EXERCISE GOAL: In the entries below, find the line with "- [x] **テストが実行されている**" and the line with "5. **エラーケーステスト（IT-008, IT-009）**: エラーハンドリングの確認"; give again those lines and every line between them, exactly.

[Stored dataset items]
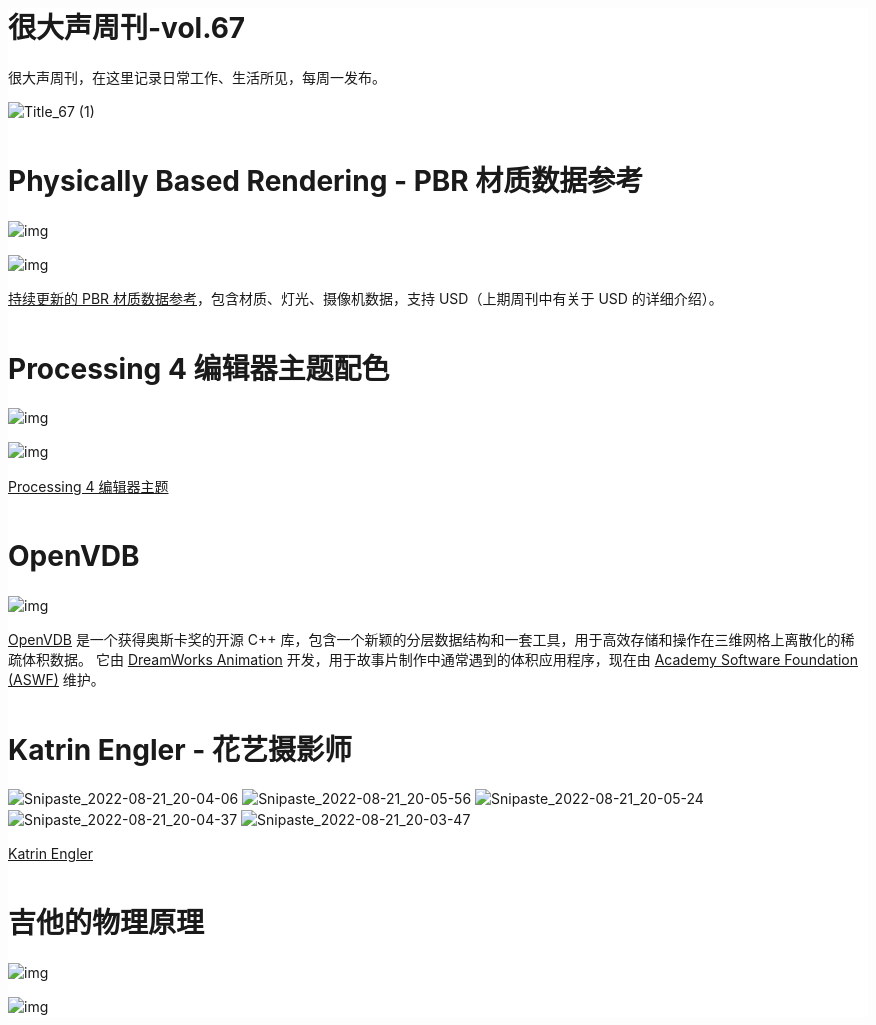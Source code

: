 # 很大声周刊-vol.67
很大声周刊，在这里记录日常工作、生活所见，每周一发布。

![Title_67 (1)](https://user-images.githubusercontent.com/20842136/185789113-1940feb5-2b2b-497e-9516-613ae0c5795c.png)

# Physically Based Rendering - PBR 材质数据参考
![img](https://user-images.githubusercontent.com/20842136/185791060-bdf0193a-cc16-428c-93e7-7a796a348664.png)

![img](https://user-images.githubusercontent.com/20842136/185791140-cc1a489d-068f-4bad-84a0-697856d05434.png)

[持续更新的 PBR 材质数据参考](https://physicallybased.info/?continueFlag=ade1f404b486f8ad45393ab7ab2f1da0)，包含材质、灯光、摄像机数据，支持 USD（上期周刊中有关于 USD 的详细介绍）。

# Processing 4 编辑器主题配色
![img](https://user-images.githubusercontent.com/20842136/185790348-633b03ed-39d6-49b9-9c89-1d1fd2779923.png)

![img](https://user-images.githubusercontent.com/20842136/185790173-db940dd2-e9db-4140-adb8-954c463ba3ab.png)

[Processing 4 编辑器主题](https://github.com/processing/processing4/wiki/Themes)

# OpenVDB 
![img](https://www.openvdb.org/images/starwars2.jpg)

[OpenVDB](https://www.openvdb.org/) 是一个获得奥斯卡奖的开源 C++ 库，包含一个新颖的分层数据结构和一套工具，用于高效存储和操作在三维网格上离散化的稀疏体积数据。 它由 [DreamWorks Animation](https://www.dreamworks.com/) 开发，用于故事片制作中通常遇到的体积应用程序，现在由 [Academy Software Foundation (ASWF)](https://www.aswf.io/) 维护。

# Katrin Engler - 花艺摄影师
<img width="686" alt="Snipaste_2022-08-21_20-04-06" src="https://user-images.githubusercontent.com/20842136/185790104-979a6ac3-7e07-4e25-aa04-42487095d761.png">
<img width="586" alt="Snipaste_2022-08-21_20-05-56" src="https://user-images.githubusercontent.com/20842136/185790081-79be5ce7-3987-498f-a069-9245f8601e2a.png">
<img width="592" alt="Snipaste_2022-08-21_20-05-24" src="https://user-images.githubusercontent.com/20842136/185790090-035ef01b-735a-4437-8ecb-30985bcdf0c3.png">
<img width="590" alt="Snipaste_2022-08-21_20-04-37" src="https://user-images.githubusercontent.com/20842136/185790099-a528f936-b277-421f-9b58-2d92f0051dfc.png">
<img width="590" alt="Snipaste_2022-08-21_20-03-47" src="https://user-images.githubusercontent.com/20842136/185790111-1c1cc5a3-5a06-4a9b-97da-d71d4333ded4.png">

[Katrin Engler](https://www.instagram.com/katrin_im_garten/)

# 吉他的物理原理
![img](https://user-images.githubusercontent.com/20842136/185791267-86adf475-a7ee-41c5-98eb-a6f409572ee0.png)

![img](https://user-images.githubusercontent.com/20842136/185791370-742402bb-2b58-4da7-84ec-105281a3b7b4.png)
...
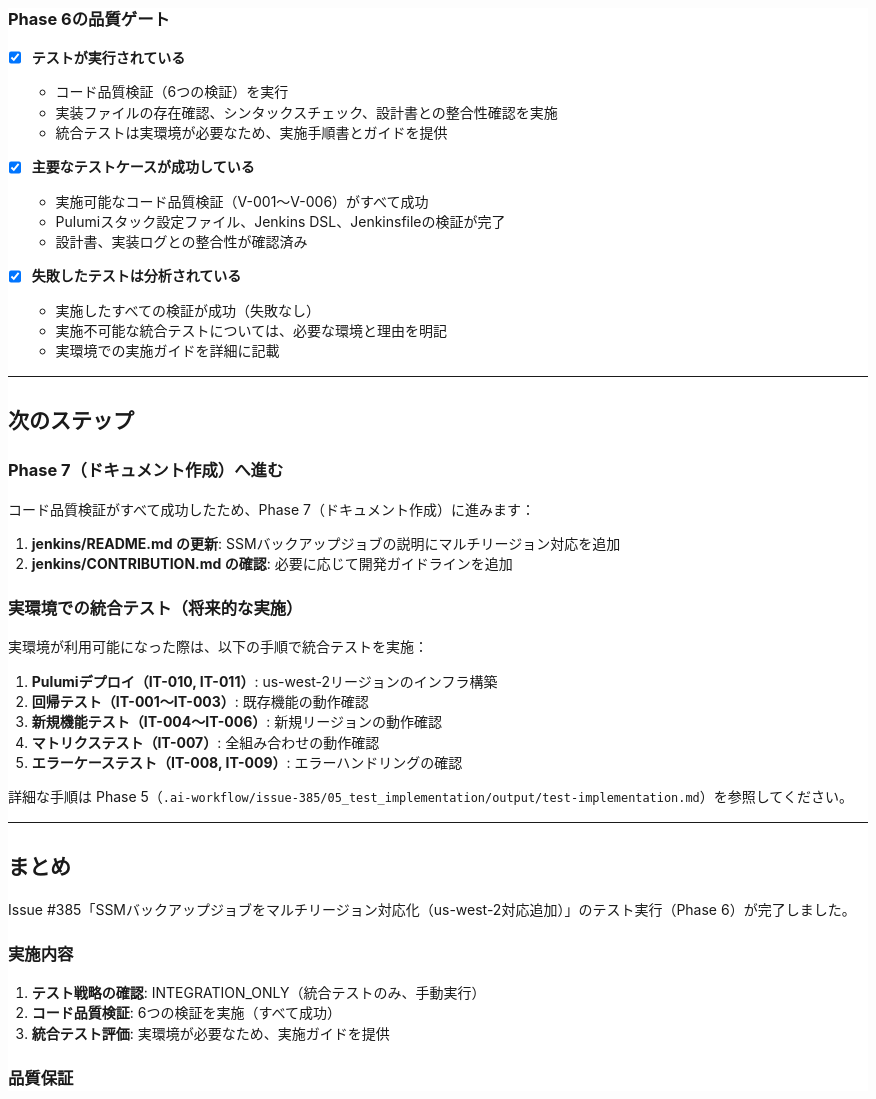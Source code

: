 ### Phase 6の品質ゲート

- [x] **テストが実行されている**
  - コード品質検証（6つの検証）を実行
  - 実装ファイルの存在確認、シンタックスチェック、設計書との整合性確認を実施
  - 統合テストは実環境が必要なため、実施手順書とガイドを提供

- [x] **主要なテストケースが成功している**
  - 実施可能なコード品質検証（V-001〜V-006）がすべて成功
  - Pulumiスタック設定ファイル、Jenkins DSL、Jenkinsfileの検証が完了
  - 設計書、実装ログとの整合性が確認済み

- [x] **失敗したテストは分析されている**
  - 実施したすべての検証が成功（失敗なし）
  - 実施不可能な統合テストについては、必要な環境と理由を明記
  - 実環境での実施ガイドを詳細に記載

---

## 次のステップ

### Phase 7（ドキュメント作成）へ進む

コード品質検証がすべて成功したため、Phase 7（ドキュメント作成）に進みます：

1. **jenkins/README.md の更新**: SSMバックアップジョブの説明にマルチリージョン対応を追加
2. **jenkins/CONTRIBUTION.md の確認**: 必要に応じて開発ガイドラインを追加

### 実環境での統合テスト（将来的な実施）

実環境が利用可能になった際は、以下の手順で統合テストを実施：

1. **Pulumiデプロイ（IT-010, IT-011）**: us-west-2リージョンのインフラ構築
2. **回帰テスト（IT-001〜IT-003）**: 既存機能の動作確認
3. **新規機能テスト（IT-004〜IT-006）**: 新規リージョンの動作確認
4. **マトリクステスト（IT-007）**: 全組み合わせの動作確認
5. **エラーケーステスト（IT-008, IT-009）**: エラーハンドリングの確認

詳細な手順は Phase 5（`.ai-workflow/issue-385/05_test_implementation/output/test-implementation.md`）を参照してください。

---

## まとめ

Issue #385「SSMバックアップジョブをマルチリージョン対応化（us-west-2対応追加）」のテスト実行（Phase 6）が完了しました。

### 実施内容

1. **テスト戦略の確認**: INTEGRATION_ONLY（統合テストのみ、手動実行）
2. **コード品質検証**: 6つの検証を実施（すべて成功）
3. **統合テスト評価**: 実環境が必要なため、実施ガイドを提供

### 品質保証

WRITTEN SOLUTION:
- [x] **テストが実行されている**
  - コード品質検証（6つの検証）を実行
  - 実装ファイルの存在確認、シンタックスチェック、設計書との整合性確認を実施
  - 統合テストは実環境が必要なため、実施手順書とガイドを提供

- [x] **主要なテストケースが成功している**
  - 実施可能なコード品質検証（V-001〜V-006）がすべて成功
  - Pulumiスタック設定ファイル、Jenkins DSL、Jenkinsfileの検証が完了
  - 設計書、実装ログとの整合性が確認済み

- [x] **失敗したテストは分析されている**
  - 実施したすべての検証が成功（失敗なし）
  - 実施不可能な統合テストについては、必要な環境と理由を明記
  - 実環境での実施ガイドを詳細に記載

---

## 次のステップ

### Phase 7（ドキュメント作成）へ進む

コード品質検証がすべて成功したため、Phase 7（ドキュメント作成）に進みます：

1. **jenkins/README.md の更新**: SSMバックアップジョブの説明にマルチリージョン対応を追加
2. **jenkins/CONTRIBUTION.md の確認**: 必要に応じて開発ガイドラインを追加

### 実環境での統合テスト（将来的な実施）

実環境が利用可能になった際は、以下の手順で統合テストを実施：

1. **Pulumiデプロイ（IT-010, IT-011）**: us-west-2リージョンのインフラ構築
2. **回帰テスト（IT-001〜IT-003）**: 既存機能の動作確認
3. **新規機能テスト（IT-004〜IT-006）**: 新規リージョンの動作確認
4. **マトリクステスト（IT-007）**: 全組み合わせの動作確認
5. **エラーケーステスト（IT-008, IT-009）**: エラーハンドリングの確認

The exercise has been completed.